April Hopes eBook

This eBook from the Gutenberg Project consists of approximately 446 pages of information about April Hopes.

April Hopes eBook

This eBook from the Gutenberg Project consists of approximately 446 pages of information about April Hopes.

“Dear me!” cried Mrs. Pasmer.  “But of course!  It’s perfectly natural, with young people.  And it’s well enough that they should begin to understand how things really are in the world early; it will save them from a great many disappointments.”

“I assure you we have very little to teach Harvard men in those matters.  They could give any of us points.  Those who are of good family and station know how to protect themselves by reserves that the others wouldn’t dare to transgress.  But a merely rich man couldn’t rise in their set any more than a merely gifted man.  He could get on to a certain point by toadying, and some do; but he would never get to be popular, like Dan Mavering.”

“And what makes him popular?—­to go back to the point we started from,” said Mrs. Pasmer.

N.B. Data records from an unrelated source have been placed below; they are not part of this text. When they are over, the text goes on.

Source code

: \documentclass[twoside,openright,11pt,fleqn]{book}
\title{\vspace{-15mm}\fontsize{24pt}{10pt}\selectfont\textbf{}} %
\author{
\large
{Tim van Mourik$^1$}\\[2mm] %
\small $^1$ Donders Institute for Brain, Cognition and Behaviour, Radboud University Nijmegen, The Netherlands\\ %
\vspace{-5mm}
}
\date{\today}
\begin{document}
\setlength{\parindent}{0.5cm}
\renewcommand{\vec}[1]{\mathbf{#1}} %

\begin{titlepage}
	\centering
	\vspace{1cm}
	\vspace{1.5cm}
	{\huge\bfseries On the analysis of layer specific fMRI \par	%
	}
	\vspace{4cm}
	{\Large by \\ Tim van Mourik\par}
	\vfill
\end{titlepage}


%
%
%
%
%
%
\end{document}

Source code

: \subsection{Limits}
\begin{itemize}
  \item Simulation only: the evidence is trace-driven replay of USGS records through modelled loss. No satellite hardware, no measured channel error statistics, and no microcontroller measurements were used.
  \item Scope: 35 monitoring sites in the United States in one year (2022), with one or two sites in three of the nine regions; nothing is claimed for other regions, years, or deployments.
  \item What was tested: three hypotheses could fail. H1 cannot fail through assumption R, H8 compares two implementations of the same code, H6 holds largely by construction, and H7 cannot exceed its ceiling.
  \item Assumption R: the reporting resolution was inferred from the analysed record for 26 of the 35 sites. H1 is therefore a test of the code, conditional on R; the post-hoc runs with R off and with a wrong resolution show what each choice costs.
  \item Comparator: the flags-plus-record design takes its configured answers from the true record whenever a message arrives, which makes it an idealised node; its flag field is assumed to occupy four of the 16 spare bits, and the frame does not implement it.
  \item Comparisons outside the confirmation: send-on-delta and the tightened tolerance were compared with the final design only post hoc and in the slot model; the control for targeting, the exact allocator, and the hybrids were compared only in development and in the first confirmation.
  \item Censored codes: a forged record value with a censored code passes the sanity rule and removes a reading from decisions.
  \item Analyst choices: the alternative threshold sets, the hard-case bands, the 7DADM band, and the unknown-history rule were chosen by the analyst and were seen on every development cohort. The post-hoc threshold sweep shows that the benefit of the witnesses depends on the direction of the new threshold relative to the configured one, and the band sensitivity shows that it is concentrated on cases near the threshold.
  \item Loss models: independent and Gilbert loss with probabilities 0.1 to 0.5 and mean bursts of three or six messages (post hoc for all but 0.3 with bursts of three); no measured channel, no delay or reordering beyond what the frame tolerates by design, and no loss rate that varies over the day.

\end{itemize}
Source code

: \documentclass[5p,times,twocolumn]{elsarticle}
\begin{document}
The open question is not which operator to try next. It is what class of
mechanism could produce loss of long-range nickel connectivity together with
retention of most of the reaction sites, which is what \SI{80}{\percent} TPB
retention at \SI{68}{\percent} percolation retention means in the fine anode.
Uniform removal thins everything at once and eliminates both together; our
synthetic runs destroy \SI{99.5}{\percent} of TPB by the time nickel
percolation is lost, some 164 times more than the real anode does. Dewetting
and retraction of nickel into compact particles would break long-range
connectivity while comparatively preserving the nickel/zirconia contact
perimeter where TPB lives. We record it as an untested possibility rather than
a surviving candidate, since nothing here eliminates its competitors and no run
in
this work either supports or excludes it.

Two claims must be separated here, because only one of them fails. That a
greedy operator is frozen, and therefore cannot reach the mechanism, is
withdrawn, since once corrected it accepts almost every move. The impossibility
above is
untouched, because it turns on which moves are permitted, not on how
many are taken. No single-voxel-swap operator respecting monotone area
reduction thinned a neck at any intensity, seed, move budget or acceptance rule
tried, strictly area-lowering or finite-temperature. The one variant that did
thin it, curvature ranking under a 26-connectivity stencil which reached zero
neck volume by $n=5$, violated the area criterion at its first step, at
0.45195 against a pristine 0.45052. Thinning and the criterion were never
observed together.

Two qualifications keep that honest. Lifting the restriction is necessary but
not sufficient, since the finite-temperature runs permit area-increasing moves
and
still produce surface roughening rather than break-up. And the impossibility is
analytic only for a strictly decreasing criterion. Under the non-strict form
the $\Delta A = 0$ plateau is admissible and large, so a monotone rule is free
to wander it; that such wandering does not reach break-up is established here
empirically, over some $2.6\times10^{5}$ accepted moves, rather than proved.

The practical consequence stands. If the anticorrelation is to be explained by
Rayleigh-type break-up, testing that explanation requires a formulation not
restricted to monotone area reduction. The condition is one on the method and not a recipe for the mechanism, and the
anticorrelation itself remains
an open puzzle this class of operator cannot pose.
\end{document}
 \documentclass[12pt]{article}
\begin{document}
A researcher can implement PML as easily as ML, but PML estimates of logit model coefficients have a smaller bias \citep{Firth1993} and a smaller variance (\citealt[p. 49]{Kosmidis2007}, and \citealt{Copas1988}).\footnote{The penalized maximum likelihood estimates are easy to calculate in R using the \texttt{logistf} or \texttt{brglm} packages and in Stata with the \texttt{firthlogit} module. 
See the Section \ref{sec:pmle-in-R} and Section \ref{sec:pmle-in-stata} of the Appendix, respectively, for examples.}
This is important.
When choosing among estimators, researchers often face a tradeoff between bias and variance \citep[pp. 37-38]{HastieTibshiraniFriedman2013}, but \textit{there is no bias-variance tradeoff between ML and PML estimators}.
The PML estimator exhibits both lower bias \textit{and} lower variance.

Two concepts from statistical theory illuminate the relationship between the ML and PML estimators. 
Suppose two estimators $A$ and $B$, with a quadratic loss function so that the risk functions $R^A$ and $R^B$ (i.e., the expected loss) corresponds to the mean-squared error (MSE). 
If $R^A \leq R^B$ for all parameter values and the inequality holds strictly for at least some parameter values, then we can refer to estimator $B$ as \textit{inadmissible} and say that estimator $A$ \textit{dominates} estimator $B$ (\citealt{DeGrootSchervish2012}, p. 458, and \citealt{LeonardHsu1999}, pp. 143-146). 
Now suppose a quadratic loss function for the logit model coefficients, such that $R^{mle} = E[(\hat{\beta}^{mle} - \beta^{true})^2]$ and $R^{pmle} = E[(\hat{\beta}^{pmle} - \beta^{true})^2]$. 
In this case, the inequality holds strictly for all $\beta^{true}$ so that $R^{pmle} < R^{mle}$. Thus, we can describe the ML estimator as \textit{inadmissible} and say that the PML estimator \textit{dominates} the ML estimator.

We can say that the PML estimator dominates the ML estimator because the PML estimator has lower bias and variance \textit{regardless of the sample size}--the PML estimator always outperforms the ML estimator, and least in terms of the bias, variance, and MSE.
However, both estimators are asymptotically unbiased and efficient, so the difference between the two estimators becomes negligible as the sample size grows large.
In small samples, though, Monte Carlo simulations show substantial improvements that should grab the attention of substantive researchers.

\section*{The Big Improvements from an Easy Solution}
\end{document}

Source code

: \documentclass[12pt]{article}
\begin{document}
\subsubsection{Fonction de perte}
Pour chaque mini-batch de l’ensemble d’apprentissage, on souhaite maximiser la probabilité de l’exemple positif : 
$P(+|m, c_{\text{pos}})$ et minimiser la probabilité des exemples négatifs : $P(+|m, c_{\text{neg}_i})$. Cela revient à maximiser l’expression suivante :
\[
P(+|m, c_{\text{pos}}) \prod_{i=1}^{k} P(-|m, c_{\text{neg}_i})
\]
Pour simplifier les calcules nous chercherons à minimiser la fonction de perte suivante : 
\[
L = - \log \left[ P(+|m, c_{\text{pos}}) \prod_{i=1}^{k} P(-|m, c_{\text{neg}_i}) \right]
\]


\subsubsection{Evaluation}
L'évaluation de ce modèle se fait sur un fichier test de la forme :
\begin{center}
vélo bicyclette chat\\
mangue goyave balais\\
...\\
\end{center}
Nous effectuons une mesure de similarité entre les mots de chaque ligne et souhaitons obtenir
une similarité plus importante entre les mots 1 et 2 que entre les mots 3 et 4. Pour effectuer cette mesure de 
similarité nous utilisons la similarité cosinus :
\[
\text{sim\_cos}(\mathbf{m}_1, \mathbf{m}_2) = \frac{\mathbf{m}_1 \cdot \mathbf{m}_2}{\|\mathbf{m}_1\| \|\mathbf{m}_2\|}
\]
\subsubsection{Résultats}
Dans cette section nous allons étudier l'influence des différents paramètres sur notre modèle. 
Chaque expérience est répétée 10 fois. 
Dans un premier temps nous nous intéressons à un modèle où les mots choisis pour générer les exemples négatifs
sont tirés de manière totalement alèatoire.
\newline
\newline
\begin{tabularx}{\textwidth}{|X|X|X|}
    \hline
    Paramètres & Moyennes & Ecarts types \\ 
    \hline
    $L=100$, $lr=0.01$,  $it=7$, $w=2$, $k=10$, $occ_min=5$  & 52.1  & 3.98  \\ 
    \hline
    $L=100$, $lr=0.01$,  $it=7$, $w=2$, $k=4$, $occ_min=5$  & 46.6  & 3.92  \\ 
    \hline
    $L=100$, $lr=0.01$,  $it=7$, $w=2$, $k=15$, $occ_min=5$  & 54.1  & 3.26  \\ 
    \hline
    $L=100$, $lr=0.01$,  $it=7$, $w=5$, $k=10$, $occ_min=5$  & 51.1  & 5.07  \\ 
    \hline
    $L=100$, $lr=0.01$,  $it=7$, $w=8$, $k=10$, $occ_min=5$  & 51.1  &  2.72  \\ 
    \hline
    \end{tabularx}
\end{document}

“Ah, that’s hard to say.  It’s—­quality, I suppose.  I don’t mean social quality, exactly; but personal charm.  He never had a mean thought; of course we’re all full of mean thoughts, and Dan is too; but his first impulse is always generous and sweet, and at his age people act a great deal from impulse.  I don’t suppose he ever met a human being without wanting to make him like him, and trying to do it.”

“Yes, he certainly makes you like him,” sighed Mrs. Pasmer.  “But I understand that he can’t make people like him without family or money; and I don’t understand that he’s one of those ‘nouveaux riches’ who are giving Harvard such a reputation for extravagance nowadays.”

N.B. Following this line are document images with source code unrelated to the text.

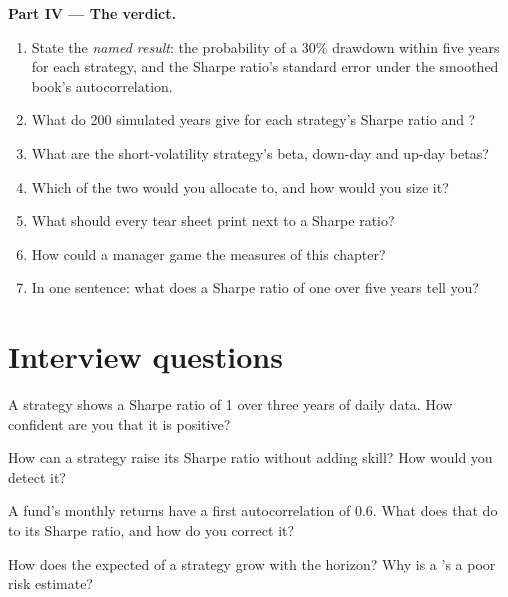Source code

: \begin{problem}
\medskip\noindent\textbf{Part IV --- The verdict.}
\begin{enumerate}[resume]
\item State the \emph{named result}: the probability of a 30\% drawdown within five years for each strategy, and the Sharpe ratio's standard error under the
smoothed book's autocorrelation.
\item What do 200 simulated years give for each strategy's Sharpe ratio and ?
\item What are the short-volatility strategy's beta, down-day and up-day betas?
\item Which of the two would you allocate to, and how would you size it?
\item What should every tear sheet print next to a Sharpe ratio?
\item How could a manager game the measures of this chapter?
\item In one sentence: what does a Sharpe ratio of one over five years tell you?
\end{enumerate}
\end{problem}

\section{Interview questions}

\begin{interviewq}\label{iq:rs:performance-measurement:1}
A strategy shows a Sharpe ratio of 1 over three years of daily data. How confident are you that it is positive?
\end{interviewq}

\begin{interviewq}\label{iq:rs:performance-measurement:2}
How can a strategy raise its Sharpe ratio without adding skill? How would you detect it?
\end{interviewq}

\begin{interviewq}\label{iq:rs:performance-measurement:3}
A fund's monthly returns have a first autocorrelation of 0.6. What does that do to its Sharpe ratio, and how do you correct it?
\end{interviewq}

\begin{interviewq}\label{iq:rs:performance-measurement:4}
How does the expected  of a strategy grow with the horizon? Why is a 's  a poor risk estimate?
\end{interviewq}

There was an inquiring note in Mrs. Pasmer’s voice; and in the syringa-scented obscurity, which protected the ladies from the expression of each other’s faces, Mrs. Saintsbury gave a little laugh of intelligence, to which Mrs. Pasmer responded by a murmur of humorous enjoyment at being understood.

“Oh no!  He isn’t one of those.  But the Maverings have plenty of money,” said Mrs. Saintsbury, “and Dan’s been very free with it, though not lavish.  And he came here with a reputation for popularity from a very good school, and that always goes a very great way in college.”

“Yes?” said Mrs. Pasmer, feeling herself getting hopelessly adrift in these unknown waters; but reposing a pious confidence in her pilot.

“Yes; if a sufficient number of his class said he was the best fellow in the world, he would be pretty sure to be chosen one of the First Ten in the ’Dickey’.”

“What mysteries!” gasped Mrs. Pasmer, disposed to make fun of them, but a little overawed all the same.  “What in the world is the ’Dickey’?”

“It’s the society that the Freshmen are the most eager to get into.  They’re chosen, ten at a time, by the old members, and to be one of the first ten—­the only Freshmen chosen—­is something quite ineffable.”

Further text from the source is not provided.